There are several popular types of regression analysis: simple linear regression, multiple linear regression, and logistic regression. Simple linear regression is used to model the relationship between a dependent variable and a single independent variable, while multiple linear regression extends this approach to include two or more independent variables. Logistic regression is used when the dependent variable is binary and models the probability of an event occurring based on one or more independent variables.
When performing regression analysis, it's important to understand the assumptions underlying each method, choose the right type of regression for your data and research questions, and interpret the results correctly. This way, you can gain valuable insights into the relationships between variables and make more informed decisions based on your results.
- Pros:
1) Great for modeling binary outcomes.
2) Can handle both continuous and categorical independent variables.
3) Provides probability estimates for the occurrence of events.
- Disadvantages:
1) Assumes that the logit of the dependent and independent variables are in a linear relationship, which is not always the case.
2) Requires a large sample size to get reliable results.
Example: Let's say you want to predict whether a customer will make a purchase based on factors such as age, income, and browsing history. In this case, the dependent variable is a binary outcome (purchase or no purchase) and the independent variables are age, income, and browsing history.
In the logistic regression example, we'll show you how to use logistic regression to model the probability of an event (in this case, a customer making a purchase) occurring based on one or more of the independent variables (age, income, browsing history). The important thing to note here is that logistic regression is appropriate when the dependent variable is binary, meaning that there are only two possible outcomes.
To perform logistic regression, we need to use a model of the following form
log(p / (1 - p)) = b0 + b1 * age + b2 * income + b3 * search history.

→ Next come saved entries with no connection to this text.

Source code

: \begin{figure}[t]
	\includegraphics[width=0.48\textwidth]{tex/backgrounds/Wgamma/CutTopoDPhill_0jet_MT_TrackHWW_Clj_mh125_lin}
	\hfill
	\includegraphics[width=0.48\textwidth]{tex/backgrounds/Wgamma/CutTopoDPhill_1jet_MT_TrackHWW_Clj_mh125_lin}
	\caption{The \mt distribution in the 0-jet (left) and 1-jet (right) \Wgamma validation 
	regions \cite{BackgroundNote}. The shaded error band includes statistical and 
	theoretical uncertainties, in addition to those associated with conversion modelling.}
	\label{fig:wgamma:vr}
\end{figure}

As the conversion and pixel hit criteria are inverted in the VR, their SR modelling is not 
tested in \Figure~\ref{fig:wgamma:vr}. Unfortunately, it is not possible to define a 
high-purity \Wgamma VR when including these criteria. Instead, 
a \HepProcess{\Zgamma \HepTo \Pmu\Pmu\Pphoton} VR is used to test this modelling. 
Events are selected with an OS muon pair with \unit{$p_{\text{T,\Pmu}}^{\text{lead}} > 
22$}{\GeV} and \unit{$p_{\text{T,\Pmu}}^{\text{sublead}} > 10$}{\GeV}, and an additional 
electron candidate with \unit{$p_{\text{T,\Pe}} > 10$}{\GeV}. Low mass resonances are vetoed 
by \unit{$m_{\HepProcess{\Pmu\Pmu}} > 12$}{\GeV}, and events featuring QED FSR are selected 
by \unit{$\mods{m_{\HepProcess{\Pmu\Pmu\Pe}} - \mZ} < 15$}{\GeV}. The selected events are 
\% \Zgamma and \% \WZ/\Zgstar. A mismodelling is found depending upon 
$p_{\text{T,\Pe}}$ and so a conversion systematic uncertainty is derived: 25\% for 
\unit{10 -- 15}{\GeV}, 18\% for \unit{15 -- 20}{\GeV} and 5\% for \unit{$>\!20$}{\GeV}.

Where p is the probability of purchase, b0, b1, b2, and b3 are the coefficients you need to estimate, and age, income, and search history are the independent variables.

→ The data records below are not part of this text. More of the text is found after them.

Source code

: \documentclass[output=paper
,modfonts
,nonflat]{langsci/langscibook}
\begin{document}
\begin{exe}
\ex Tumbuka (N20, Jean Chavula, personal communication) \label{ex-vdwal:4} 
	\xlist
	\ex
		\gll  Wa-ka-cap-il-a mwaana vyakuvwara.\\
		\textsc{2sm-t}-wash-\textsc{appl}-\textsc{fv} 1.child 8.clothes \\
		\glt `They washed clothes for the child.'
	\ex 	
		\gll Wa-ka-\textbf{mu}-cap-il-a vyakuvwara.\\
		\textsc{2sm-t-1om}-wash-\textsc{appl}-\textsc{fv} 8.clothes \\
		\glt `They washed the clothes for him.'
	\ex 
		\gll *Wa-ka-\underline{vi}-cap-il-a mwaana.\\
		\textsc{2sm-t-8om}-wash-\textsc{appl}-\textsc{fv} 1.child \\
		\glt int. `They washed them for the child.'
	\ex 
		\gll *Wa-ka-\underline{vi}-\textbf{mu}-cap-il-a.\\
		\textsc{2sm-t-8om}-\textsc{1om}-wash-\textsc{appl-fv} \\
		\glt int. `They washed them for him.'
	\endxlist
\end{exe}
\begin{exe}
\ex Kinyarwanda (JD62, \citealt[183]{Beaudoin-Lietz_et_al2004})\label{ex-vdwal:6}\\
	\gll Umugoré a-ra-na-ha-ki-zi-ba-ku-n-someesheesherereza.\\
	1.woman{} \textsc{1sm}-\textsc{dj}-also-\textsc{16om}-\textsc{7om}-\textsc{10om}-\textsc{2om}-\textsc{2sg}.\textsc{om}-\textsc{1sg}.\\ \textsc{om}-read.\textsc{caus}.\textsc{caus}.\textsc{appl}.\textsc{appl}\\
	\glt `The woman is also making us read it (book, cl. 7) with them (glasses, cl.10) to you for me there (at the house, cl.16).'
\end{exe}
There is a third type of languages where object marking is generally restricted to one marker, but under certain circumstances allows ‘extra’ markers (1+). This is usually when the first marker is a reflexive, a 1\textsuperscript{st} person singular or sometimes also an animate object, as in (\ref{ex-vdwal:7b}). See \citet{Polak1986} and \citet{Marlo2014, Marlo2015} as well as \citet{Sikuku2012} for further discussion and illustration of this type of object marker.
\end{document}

Once you've estimated the coefficients, you can use the model to predict the probability of a customer making a purchase based on their age, income, and browsing history. You can then use these probabilities to make informed decisions, such as targeting marketing campaigns to customers who are more likely to make a purchase or identifying customer segments that may need additional incentives to convert.
The point of this example is that logistic regression allows you to model the relationship between a binary dependent variable and one or more independent variables. Logistic regression models the probability of an event (purchase) as a function of the independent variables using a logistic function that outputs a value between 0 and 1 representing the probability of the event occurring.
This provides valuable insight into the factors that influence the likelihood of an event occurring and can be used for a variety of purposes, including decision making, risk assessment, and resource allocation.
In conclusion, when performing regression analysis, it is important to understand the assumptions underlying each method, choose the right type of regression for your data and research questions, and interpret the results correctly. This will give you valuable insight into the relationships between variables and allow you to make more informed decisions based on your findings. Each regression method has advantages and disadvantages, and understanding them will help you choose the best approach for your particular analysis.